::: SOURCE DATA

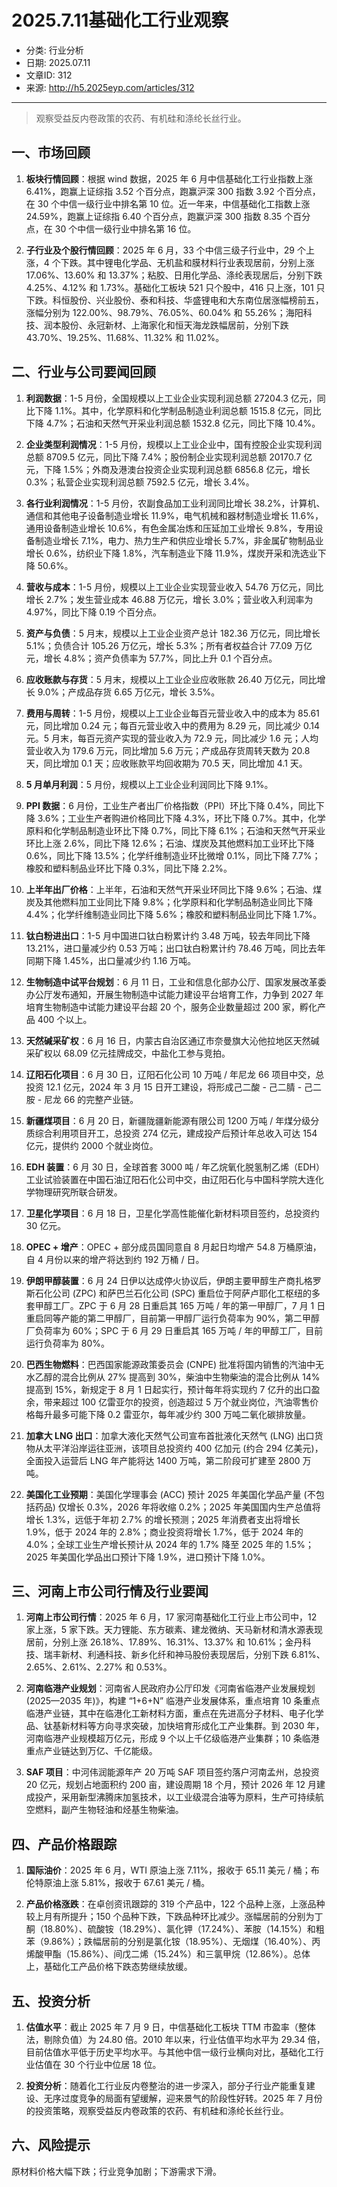 # 2025.7.11基础化工行业观察

- 分类: 行业分析
- 日期: 2025.07.11
- 文章ID: 312
- 来源: http://h5.2025eyp.com/articles/312

---

> 观察受益反内卷政策的农药、有机硅和涤纶长丝行业。

## **一、市场回顾**

1. **板块行情回顾**：根据 wind 数据，2025 年 6 月中信基础化工行业指数上涨 6.41%，跑赢上证综指 3.52 个百分点，跑赢沪深 300 指数 3.92 个百分点，在 30 个中信一级行业中排名第 10 位。近一年来，中信基础化工指数上涨 24.59%，跑赢上证综指 6.40 个百分点，跑赢沪深 300 指数 8.35 个百分点，在 30 个中信一级行业中排名第 16 位。

2. **子行业及个股行情回顾**：2025 年 6 月，33 个中信三级子行业中，29 个上涨，4 个下跌。其中锂电化学品、无机盐和膜材料行业表现居前，分别上涨 17.06%、13.60% 和 13.37%；粘胶、日用化学品、涤纶表现居后，分别下跌 4.25%、4.12% 和 1.73%。基础化工板块 521 只个股中，416 只上涨，101 只下跌。科恒股份、兴业股份、泰和科技、华盛锂电和大东南位居涨幅榜前五，涨幅分别为 122.00%、98.79%、76.05%、60.04% 和 55.26%；海阳科技、润本股份、永冠新材、上海家化和恒天海龙跌幅居前，分别下跌 43.70%、19.25%、11.68%、11.32% 和 11.02%。

## **二、行业与公司要闻回顾**

1. **利润数据**：1-5 月份，全国规模以上工业企业实现利润总额 27204.3 亿元，同比下降 1.1%。其中，化学原料和化学制品制造业利润总额 1515.8 亿元，同比下降 4.7%；石油和天然气开采业利润总额 1532.8 亿元，同比下降 10.4%。

2. **企业类型利润情况**：1-5 月份，规模以上工业企业中，国有控股企业实现利润总额 8709.5 亿元，同比下降 7.4%；股份制企业实现利润总额 20170.7 亿元，下降 1.5%；外商及港澳台投资企业实现利润总额 6856.8 亿元，增长 0.3%；私营企业实现利润总额 7592.5 亿元，增长 3.4%。

3. **各行业利润情况**：1-5 月份，农副食品加工业利润同比增长 38.2%，计算机、通信和其他电子设备制造业增长 11.9%，电气机械和器材制造业增长 11.6%，通用设备制造业增长 10.6%，有色金属冶炼和压延加工业增长 9.8%，专用设备制造业增长 7.1%，电力、热力生产和供应业增长 5.7%，非金属矿物制品业增长 0.6%，纺织业下降 1.8%，汽车制造业下降 11.9%，煤炭开采和洗选业下降 50.6%。

4. **营收与成本**：1-5 月份，规模以上工业企业实现营业收入 54.76 万亿元，同比增长 2.7%；发生营业成本 46.88 万亿元，增长 3.0%；营业收入利润率为 4.97%，同比下降 0.19 个百分点。

5. **资产与负债**：5 月末，规模以上工业企业资产总计 182.36 万亿元，同比增长 5.1%；负债合计 105.26 万亿元，增长 5.3%；所有者权益合计 77.09 万亿元，增长 4.8%；资产负债率为 57.7%，同比上升 0.1 个百分点。

6. **应收账款与存货**：5 月末，规模以上工业企业应收账款 26.40 万亿元，同比增长 9.0%；产成品存货 6.65 万亿元，增长 3.5%。

7. **费用与周转**：1-5 月份，规模以上工业企业每百元营业收入中的成本为 85.61 元，同比增加 0.24 元；每百元营业收入中的费用为 8.29 元，同比减少 0.14 元。5 月末，每百元资产实现的营业收入为 72.9 元，同比减少 1.6 元；人均营业收入为 179.6 万元，同比增加 5.6 万元；产成品存货周转天数为 20.8 天，同比增加 0.1 天；应收账款平均回收期为 70.5 天，同比增加 4.1 天。

8. **5 月单月利润**：5 月份，规模以上工业企业利润同比下降 9.1%。

9. **PPI 数据**：6 月份，工业生产者出厂价格指数（PPI）环比下降 0.4%，同比下降 3.6%；工业生产者购进价格同比下降 4.3%，环比下降 0.7%。其中，化学原料和化学制品制造业环比下降 0.7%，同比下降 6.1%；石油和天然气开采业环比上涨 2.6%，同比下降 12.6%；石油、煤炭及其他燃料加工业环比下降 0.6%，同比下降 13.5%；化学纤维制造业环比微增 0.1%，同比下降 7.7%；橡胶和塑料制品业环比下降 0.3%，同比下降 2.2%。

10. **上半年出厂价格**：上半年，石油和天然气开采业环同比下降 9.6%；石油、煤炭及其他燃料加工业同比下降 9.8%；化学原料和化学制品制造业同比下降 4.4%；化学纤维制造业同比下降 5.6%；橡胶和塑料制品业同比下降 1.7%。

11. **钛白粉进出口**：1-5 月中国进口钛白粉累计约 3.48 万吨，较去年同比下降 13.21%，进口量减少约 0.53 万吨；出口钛白粉累计约 78.46 万吨，同比去年同期下降 1.45%，出口量减少约 1.16 万吨。

12. **生物制造中试平台规划**：6 月 11 日，工业和信息化部办公厅、国家发展改革委办公厅发布通知，开展生物制造中试能力建设平台培育工作，力争到 2027 年培育生物制造中试能力建设平台超 20 个，服务企业数量超过 200 家，孵化产品 400 个以上。

13. **天然碱采矿权**：6 月 16 日，内蒙古自治区通辽市奈曼旗大沁他拉地区天然碱采矿权以 68.09 亿元挂牌成交，中盐化工参与竞拍。

14. **辽阳石化项目**：6 月 30 日，辽阳石化公司 10 万吨 / 年尼龙 66 项目中交，总投资 12.1 亿元，2024 年 3 月 15 日开工建设，将形成己二酸 - 己二腈 - 己二胺 - 尼龙 66 的完整产业链。

15. **新疆煤项目**：6 月 20 日，新疆陇疆新能源有限公司 1200 万吨 / 年煤分级分质综合利用项目开工，总投资 274 亿元，建成投产后预计年总收入可达 154 亿元，提供约 2000 个就业岗位。

16. **EDH 装置**：6 月 30 日，全球首套 3000 吨 / 年乙烷氧化脱氢制乙烯（EDH）工业试验装置在中国石油辽阳石化公司中交，由辽阳石化与中国科学院大连化学物理研究所联合研发。

17. **卫星化学项目**：6 月 18 日，卫星化学高性能催化新材料项目签约，总投资约 30 亿元。

18. **OPEC + 增产**：OPEC + 部分成员国同意自 8 月起日均增产 54.8 万桶原油，自 4 月份以来的增产将达到约 192 万桶 / 日。

19. **伊朗甲醇装置**：6 月 24 日伊以达成停火协议后，伊朗主要甲醇生产商扎格罗斯石化公司 (ZPC) 和萨巴兰石化公司 (SPC) 重启位于阿萨卢耶化工枢纽的多套甲醇工厂。ZPC 于 6 月 28 日重启其 165 万吨 / 年的第一甲醇厂，7 月 1 日重启同等产能的第二甲醇厂，目前第一甲醇厂运行负荷率为 90%，第二甲醇厂负荷率为 60%；SPC 于 6 月 29 日重启其 165 万吨 / 年的甲醇工厂，目前运行负荷率为 80%。

20. **巴西生物燃料**：巴西国家能源政策委员会 (CNPE) 批准将国内销售的汽油中无水乙醇的混合比例从 27% 提高到 30%，柴油中生物柴油的混合比例从 14% 提高到 15%，新规定于 8 月 1 日起实行，预计每年将实现约 7 亿升的出口盈余，带来超过 100 亿雷亚尔的投资，创造超过 5 万个就业岗位，汽油零售价格每升最多可能下降 0.2 雷亚尔，每年减少约 300 万吨二氧化碳排放量。

21. **加拿大 LNG 出口**：加拿大液化天然气公司宣布首批液化天然气 (LNG) 出口货物从太平洋沿岸运往亚洲，该项目总投资约 400 亿加元 (约合 294 亿美元)，全面投入运营后 LNG 年产能将达 1400 万吨，第二阶段可扩建至 2800 万吨。

22. **美国化工业预期**：美国化学理事会 (ACC) 预计 2025 年美国化学品产量 (不包括药品) 仅增长 0.3%，2026 年将收缩 0.2%；2025 年美国国内生产总值将增长 1.3%，远低于年初 2.7% 的增长预测；2025 年消费者支出将增长 1.9%，低于 2024 年的 2.8%；商业投资将增长 1.7%，低于 2024 年的 4.0%；全球工业生产增长预计从 2024 年的 1.7% 降至 2025 年的 1.5%；2025 年美国化学品出口预计下降 1.9%，进口预计下降 1.0%。

## **三、河南上市公司行情及行业要闻**

1. **河南上市公司行情**：2025 年 6 月，17 家河南基础化工行业上市公司中，12 家上涨，5 家下跌。天力锂能、东方碳素、建龙微纳、天马新材和清水源表现居前，分别上涨 26.18%、17.89%、16.31%、13.37% 和 10.61%；金丹科技、瑞丰新材、利通科技、新乡化纤和神马股份表现居后，分别下跌 6.81%、2.65%、2.61%、2.27% 和 0.53%。

2. **河南临港产业规划**：河南省人民政府办公厅印发《河南省临港产业发展规划 (2025—2035 年)》，构建 “1+6+N” 临港产业发展体系，重点培育 10 条重点临港产业链，其中在临港化工新材料方面，重点在先进高分子材料、电子化学品、钛基新材料等方向寻求突破，加快培育形成化工产业集群。到 2030 年，河南临港产业规模超万亿元，形成 9 个以上千亿级临港产业集群；10 条临港重点产业链达到万亿、千亿能级。

3. **SAF 项目**：中河伟润能源年产 20 万吨 SAF 项目签约落户河南孟州，总投资 20 亿元，规划占地面积约 200 亩，建设周期 18 个月，预计 2026 年 12 月建成投产，采用新型沸腾床加氢技术，以工业级混合油等为原料，生产可持续航空燃料，副产生物轻油和烃基生物柴油。

## **四、产品价格跟踪**

1. **国际油价**：2025 年 6 月，WTI 原油上涨 7.11%，报收于 65.11 美元 / 桶；布伦特原油上涨 5.81%，报收于 67.61 美元 / 桶。

2. **产品价格涨跌**：在卓创资讯跟踪的 319 个产品中，122 个品种上涨，上涨品种较上月有所提升；150 个品种下跌，下跌品种环比减少。涨幅居前的分别为丁酮（18.80%）、硫酸铵（18.29%）、氯化钾（17.24%）、苯胺（14.15%）和粗苯（9.86%）；跌幅居前的分别是氯化铵（18.95%）、无烟煤（16.40%）、丙烯酸甲酯（15.86%）、间戊二烯（15.24%）和三氯甲烷（12.86%）。总体上，基础化工产品价格下跌态势继续放缓。

## **五、投资分析**

1. **估值水平**：截止 2025 年 7 月 9 日，中信基础化工板块 TTM 市盈率（整体法，剔除负值）为 24.80 倍。2010 年以来，行业估值平均水平为 29.34 倍，目前估值水平低于历史平均水平。与其他中信一级行业横向对比，基础化工行业估值在 30 个行业中位居 18 位。

2. **投资分析**：随着化工行业反内卷整治的进一步深入，部分子行业产能重复建设、无序过度竞争的局面有望缓解，迎来景气的阶段性好转。2025 年 7 月份的投资策略，观察受益反内卷政策的农药、有机硅和涤纶长丝行业。

## **六、风险提示**

原材料价格大幅下跌；行业竞争加剧；下游需求下滑。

::::::

_WHAT NEEDS TO BE DONE_
Copy the stretch of the records above that runs from the line with "5. **资产与负债**：5 月末，规模以上工业企业资产总计" through the line with "8. **5 月单月利润**：5 月份，规模以上工业企业利润同比下降 9.1%。". Both end lines belong in the copy, and nothing else does.

_RESPONSE BELOW_
5. **资产与负债**：5 月末，规模以上工业企业资产总计 182.36 万亿元，同比增长 5.1%；负债合计 105.26 万亿元，增长 5.3%；所有者权益合计 77.09 万亿元，增长 4.8%；资产负债率为 57.7%，同比上升 0.1 个百分点。

6. **应收账款与存货**：5 月末，规模以上工业企业应收账款 26.40 万亿元，同比增长 9.0%；产成品存货 6.65 万亿元，增长 3.5%。

7. **费用与周转**：1-5 月份，规模以上工业企业每百元营业收入中的成本为 85.61 元，同比增加 0.24 元；每百元营业收入中的费用为 8.29 元，同比减少 0.14 元。5 月末，每百元资产实现的营业收入为 72.9 元，同比减少 1.6 元；人均营业收入为 179.6 万元，同比增加 5.6 万元；产成品存货周转天数为 20.8 天，同比增加 0.1 天；应收账款平均回收期为 70.5 天，同比增加 4.1 天。

8. **5 月单月利润**：5 月份，规模以上工业企业利润同比下降 9.1%。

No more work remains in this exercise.